Sur une feuille de papier, elle commence à dessiner : là les plans stups, là les check points - amas de chariots retournés, planches de chantier -, là les petits commerces, là encore les jolis immeubles rénovés, l'école, les collèges. Au final, le dessin de Fatna ressemble à une nasse : à l'intérieur du filet, 4 000 personnes, habitants de la Busserine, de Picon et du Mail (14e), trois cités collées serrées, vivent "prises au piège" par les narcotrafiquants, leurs lois, leur violence.

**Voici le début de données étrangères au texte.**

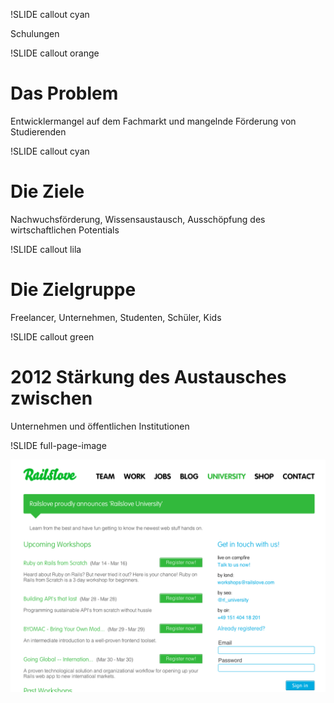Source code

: !SLIDE callout cyan

Schulungen

!SLIDE callout orange

# Das Problem

Entwicklermangel auf dem Fachmarkt und mangelnde Förderung von Studierenden

!SLIDE callout cyan
  
# Die Ziele
  
Nachwuchsförderung, Wissensaustausch, Ausschöpfung des wirtschaftlichen Potentials

!SLIDE callout lila

# Die Zielgruppe

Freelancer, Unternehmen, Studenten, Schüler, Kids

!SLIDE callout green

# 2012 Stärkung des Austausches zwischen

Unternehmen und öffentlichen Institutionen

!SLIDE full-page-image

![Railslove University - Startseite mit zukünftigen Kursen](university.png)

Toute la nuit de lundi à mardi, d'immeuble en immeuble, les voisins se sont appelés. "Tu as entendu ? Tu as su ?" Toute la nuit, de palier en palier, on s'est chuchoté des mots de terreur, on a partagé des larmes. Le Groupe de veille, ce collectif d'habitants et d'acteurs associatifs de la Busserine, a envoyé des SMS pour proposer une écoute, une épaule. Et ce mardi matin, une dizaine de femmes sont venues partager un café devant le centre Agora. Tout le monde a la mine tirée ; les mains tripotent, puis abandonnent les viennoiseries et les petits gâteaux sur la table : manger, on y pensera une autre fois. Un autre jour. "Vous vous rendez compte, c'était juste un petit retraité qui jouait aux cartes", soupirent les voisines. La victime, Larbi Dekhil était, de près ou de loin, connue de tous dans ce grand village qu'est la cité.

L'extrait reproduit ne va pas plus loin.